**Work to complete**
Within the records, which lines hold the string "prompt"? Report each one by copying it.

----

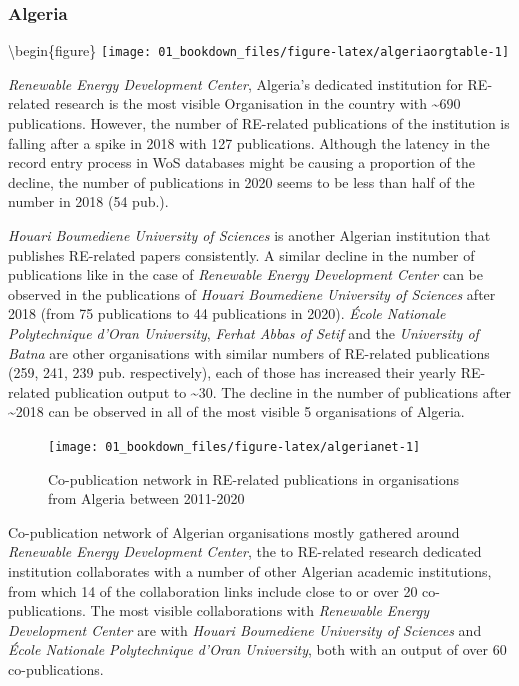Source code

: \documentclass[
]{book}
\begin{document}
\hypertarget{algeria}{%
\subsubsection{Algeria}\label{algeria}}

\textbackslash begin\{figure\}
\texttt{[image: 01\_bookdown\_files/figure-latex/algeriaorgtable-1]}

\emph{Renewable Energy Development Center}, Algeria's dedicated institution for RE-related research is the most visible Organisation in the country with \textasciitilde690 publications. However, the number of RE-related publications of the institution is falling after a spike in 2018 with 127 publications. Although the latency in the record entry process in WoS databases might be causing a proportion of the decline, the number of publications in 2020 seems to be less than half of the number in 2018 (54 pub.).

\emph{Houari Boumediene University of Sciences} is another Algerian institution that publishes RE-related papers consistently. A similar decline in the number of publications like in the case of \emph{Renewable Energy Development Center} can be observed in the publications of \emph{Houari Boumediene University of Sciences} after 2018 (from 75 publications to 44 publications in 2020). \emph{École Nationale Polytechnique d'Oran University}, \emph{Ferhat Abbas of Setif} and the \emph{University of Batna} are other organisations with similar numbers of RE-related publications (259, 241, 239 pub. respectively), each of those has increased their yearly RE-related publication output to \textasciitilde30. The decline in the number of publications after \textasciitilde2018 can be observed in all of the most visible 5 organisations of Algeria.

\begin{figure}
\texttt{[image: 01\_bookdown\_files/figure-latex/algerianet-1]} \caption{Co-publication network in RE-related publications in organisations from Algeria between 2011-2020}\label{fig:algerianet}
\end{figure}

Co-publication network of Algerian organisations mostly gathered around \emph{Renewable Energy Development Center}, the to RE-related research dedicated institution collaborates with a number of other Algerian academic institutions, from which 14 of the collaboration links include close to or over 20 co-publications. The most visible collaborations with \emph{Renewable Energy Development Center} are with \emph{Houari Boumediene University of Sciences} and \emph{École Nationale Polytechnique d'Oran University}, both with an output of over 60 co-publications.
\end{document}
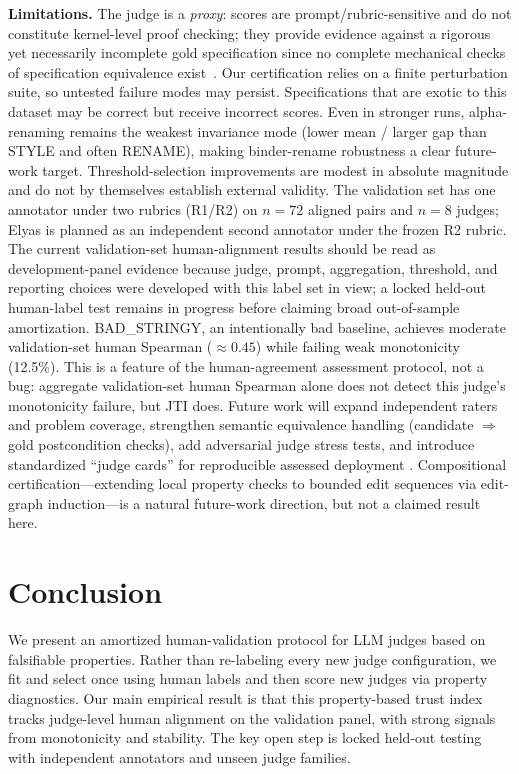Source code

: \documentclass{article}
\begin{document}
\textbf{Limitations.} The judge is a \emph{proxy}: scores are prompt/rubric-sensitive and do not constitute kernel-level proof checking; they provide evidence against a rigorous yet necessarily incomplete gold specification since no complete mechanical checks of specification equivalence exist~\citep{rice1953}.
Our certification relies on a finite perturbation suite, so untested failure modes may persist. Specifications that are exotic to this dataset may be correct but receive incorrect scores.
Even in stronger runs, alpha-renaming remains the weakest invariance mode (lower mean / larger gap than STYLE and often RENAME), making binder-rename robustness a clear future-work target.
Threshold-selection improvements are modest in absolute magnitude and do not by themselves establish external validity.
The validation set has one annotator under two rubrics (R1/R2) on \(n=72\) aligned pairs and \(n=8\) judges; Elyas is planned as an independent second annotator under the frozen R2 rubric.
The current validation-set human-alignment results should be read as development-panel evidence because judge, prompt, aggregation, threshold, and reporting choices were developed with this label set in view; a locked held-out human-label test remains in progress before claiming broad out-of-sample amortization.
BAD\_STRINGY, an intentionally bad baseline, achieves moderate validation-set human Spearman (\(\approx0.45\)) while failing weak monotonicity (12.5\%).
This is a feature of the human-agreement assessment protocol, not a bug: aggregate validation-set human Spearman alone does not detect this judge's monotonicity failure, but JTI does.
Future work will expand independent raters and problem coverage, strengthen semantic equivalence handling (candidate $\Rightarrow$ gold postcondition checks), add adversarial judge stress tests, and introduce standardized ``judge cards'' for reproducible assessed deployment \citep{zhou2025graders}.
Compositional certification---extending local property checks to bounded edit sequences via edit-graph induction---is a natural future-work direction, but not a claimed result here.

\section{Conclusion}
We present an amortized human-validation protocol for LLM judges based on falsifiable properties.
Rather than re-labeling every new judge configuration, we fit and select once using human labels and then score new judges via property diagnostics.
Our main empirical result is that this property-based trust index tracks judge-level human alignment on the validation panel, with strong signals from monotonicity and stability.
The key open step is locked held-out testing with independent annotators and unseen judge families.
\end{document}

----

**Exercise result**
\textbf{Limitations.} The judge is a \emph{proxy}: scores are prompt/rubric-sensitive and do not constitute kernel-level proof checking; they provide evidence against a rigorous yet necessarily incomplete gold specification since no complete mechanical checks of specification equivalence exist~\citep{rice1953}.
The current validation-set human-alignment results should be read as development-panel evidence because judge, prompt, aggregation, threshold, and reporting choices were developed with this label set in view; a locked held-out human-label test remains in progress before claiming broad out-of-sample amortization.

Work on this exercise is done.